Es verdad que en cualquier festival la mezcla de música, endorfinas y entusiasmo provoca que la sociabilidad se dispare a niveles planetarios, y raro es el festival en el que uno/a no vuelve con un buen puñado de nuevos números de teléfono (o contactos de Instagram, para los jóvenes) en la mochila. La diferencia es que en Cascante no haces amigos: haces familia. Y no sólo en el recinto del festival, en el colegio: sucede en las plazas, en los bares tomando pintxos, por la calle cuando vuelves a cruzarte con el tipo que anoche se desgañitaba a tu lado. No vives el festival, vives el pueblo. El sentimiento de comunión y pertenencia es máximo. Este año he vuelto a encontrarme con gente a la que no veía desde hace un año y nos hemos abrazado como si nos hubiéramos despedido ayer (las chicas palentinas que el año pasado se cruzaron con Rafa Val este año han roto una ventana, y ahora ya sé qué fue ese estruendo que me despertó a las seis de la mañana, y también sé que el año que viene tendremos nuevas historias que compartir).
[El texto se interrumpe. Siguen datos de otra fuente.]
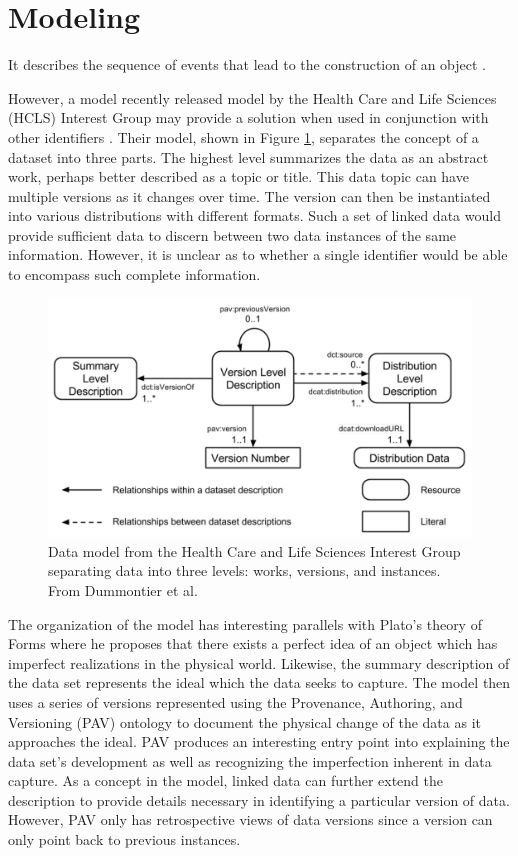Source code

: \section{Modeling} \label{sec:models}

It describes the sequence of events that lead to the construction of an object  \cite{dai2014provenance}.

However, a model recently released model by the Health Care and Life Sciences (HCLS) Interest Group may provide a solution when used in conjunction with other identifiers \cite{Dummontier2016}.
Their model, shown in Figure \ref{HCLSModel}, separates the concept of a dataset into three parts.
The highest level summarizes the data as an abstract work, perhaps better described as a topic or title.
This data topic can have multiple versions as it changes over time.
The version can then be instantiated into various distributions with different formats.
Such a set of linked data would provide sufficient data to discern between two data instances of the same information.
However, it is unclear as to whether a single identifier would be able to encompass such complete information.

\begin{figure}%
	\centering
	\includegraphics[scale=0.35]{figures/HCLSModel.png}
	\caption{Data model from the Health Care and Life Sciences Interest Group separating data into three levels: works, versions, and instances.  From Dummontier et al. \cite{Dummontier2016}}
	\label{HCLSModel}
\end{figure}

The organization of the model has interesting parallels with Plato's theory of Forms where he proposes that there exists a perfect idea of an object which has imperfect realizations in the physical world.
Likewise, the summary description of the data set represents the ideal which the data seeks to capture.
The model then uses a series of versions represented using the Provenance, Authoring, and Versioning (PAV) ontology to document the physical change of the data as it approaches the ideal\cite{Ciccarese2013}.
PAV produces an interesting entry point into explaining the data set's development as well as recognizing the imperfection inherent in data capture.
As a concept in the model, linked data can further extend the description to provide details necessary in identifying a particular version of data.
However, PAV only has retrospective views of data versions since a version can only point back to previous instances.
Termino con otra historieta que prometo por las greñas de Robert Smith que es verídica: domingo al mediodía, poco antes de volver a casa. El grupo que hemos acudido a Cascante apuramos los últimos pintxos y vermús en la terraza del recurrente Lechuguero. Mi amiga Marian (morena, flequillo) y yo (gorra tipo boina) compartimos confidencias en un par de sillas un poco más apartadas. Nos levantamos para pagar. Y en ese momento, al pasar al lado de una señora que tomaba su café un par de mesas más allá, nos dice tímidamente y con respeto: «me encantó vuestro concierto de ayer, tengo todos vuestros discos». Que te confundan con Juan Aguirre y Eva Amaral sólo puede suceder en Cascante, porque sólo ahí los artistas que has visto la noche anterior pueden estar tomándose unas cervezas en la mesa de al lado. Gracias, familia, por las luces. Nos vemos el año que viene.

Los ‘supuestos’ Eva Amaral y Juan Aguirre, abajo a la derecha.